(ASSIGNMENT)
All records, exactly as written, minus the pictures: copy them out.

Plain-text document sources
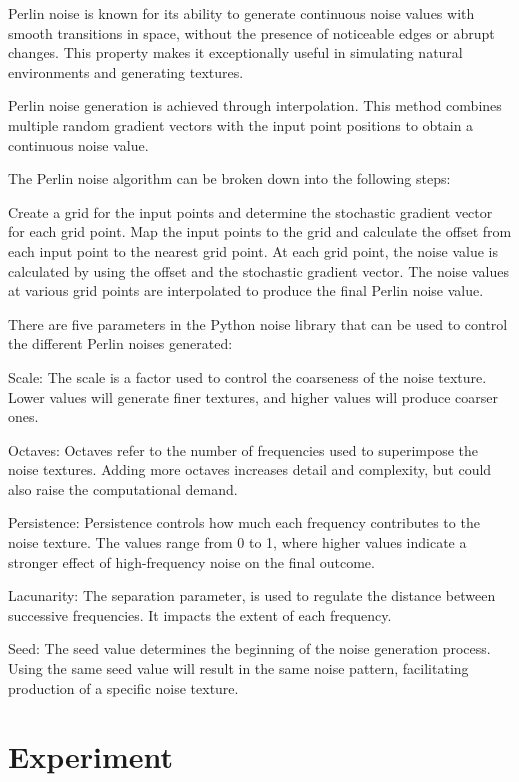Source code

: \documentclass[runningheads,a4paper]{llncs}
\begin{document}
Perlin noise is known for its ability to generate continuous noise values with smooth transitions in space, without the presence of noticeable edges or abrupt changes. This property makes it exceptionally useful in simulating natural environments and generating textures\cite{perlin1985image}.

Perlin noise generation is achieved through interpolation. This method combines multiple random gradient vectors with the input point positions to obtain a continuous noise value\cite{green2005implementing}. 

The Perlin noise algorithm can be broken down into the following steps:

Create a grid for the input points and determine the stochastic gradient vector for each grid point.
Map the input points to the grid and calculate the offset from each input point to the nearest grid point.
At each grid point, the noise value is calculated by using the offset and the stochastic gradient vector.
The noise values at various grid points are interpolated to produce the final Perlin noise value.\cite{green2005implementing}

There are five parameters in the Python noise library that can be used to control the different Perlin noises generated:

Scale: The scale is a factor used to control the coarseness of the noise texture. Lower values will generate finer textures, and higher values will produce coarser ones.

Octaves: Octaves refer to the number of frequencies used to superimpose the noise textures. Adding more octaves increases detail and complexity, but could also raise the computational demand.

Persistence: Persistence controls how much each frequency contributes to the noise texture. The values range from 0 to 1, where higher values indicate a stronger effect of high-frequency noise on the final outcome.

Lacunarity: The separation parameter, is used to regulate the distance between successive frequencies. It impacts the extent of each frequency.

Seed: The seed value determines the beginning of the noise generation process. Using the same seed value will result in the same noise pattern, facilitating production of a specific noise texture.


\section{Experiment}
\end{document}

(ANSWER FOR THIS EXERCISE)
Source code

: \documentclass[runningheads,a4paper]{llncs}
\begin{document}
Perlin noise is known for its ability to generate continuous noise values with smooth transitions in space, without the presence of noticeable edges or abrupt changes. This property makes it exceptionally useful in simulating natural environments and generating textures\cite{perlin1985image}.

Perlin noise generation is achieved through interpolation. This method combines multiple random gradient vectors with the input point positions to obtain a continuous noise value\cite{green2005implementing}. 

The Perlin noise algorithm can be broken down into the following steps:

Create a grid for the input points and determine the stochastic gradient vector for each grid point.
Map the input points to the grid and calculate the offset from each input point to the nearest grid point.
At each grid point, the noise value is calculated by using the offset and the stochastic gradient vector.
The noise values at various grid points are interpolated to produce the final Perlin noise value.\cite{green2005implementing}

There are five parameters in the Python noise library that can be used to control the different Perlin noises generated:

Scale: The scale is a factor used to control the coarseness of the noise texture. Lower values will generate finer textures, and higher values will produce coarser ones.

Octaves: Octaves refer to the number of frequencies used to superimpose the noise textures. Adding more octaves increases detail and complexity, but could also raise the computational demand.

Persistence: Persistence controls how much each frequency contributes to the noise texture. The values range from 0 to 1, where higher values indicate a stronger effect of high-frequency noise on the final outcome.

Lacunarity: The separation parameter, is used to regulate the distance between successive frequencies. It impacts the extent of each frequency.

Seed: The seed value determines the beginning of the noise generation process. Using the same seed value will result in the same noise pattern, facilitating production of a specific noise texture.


\section{Experiment}
\end{document}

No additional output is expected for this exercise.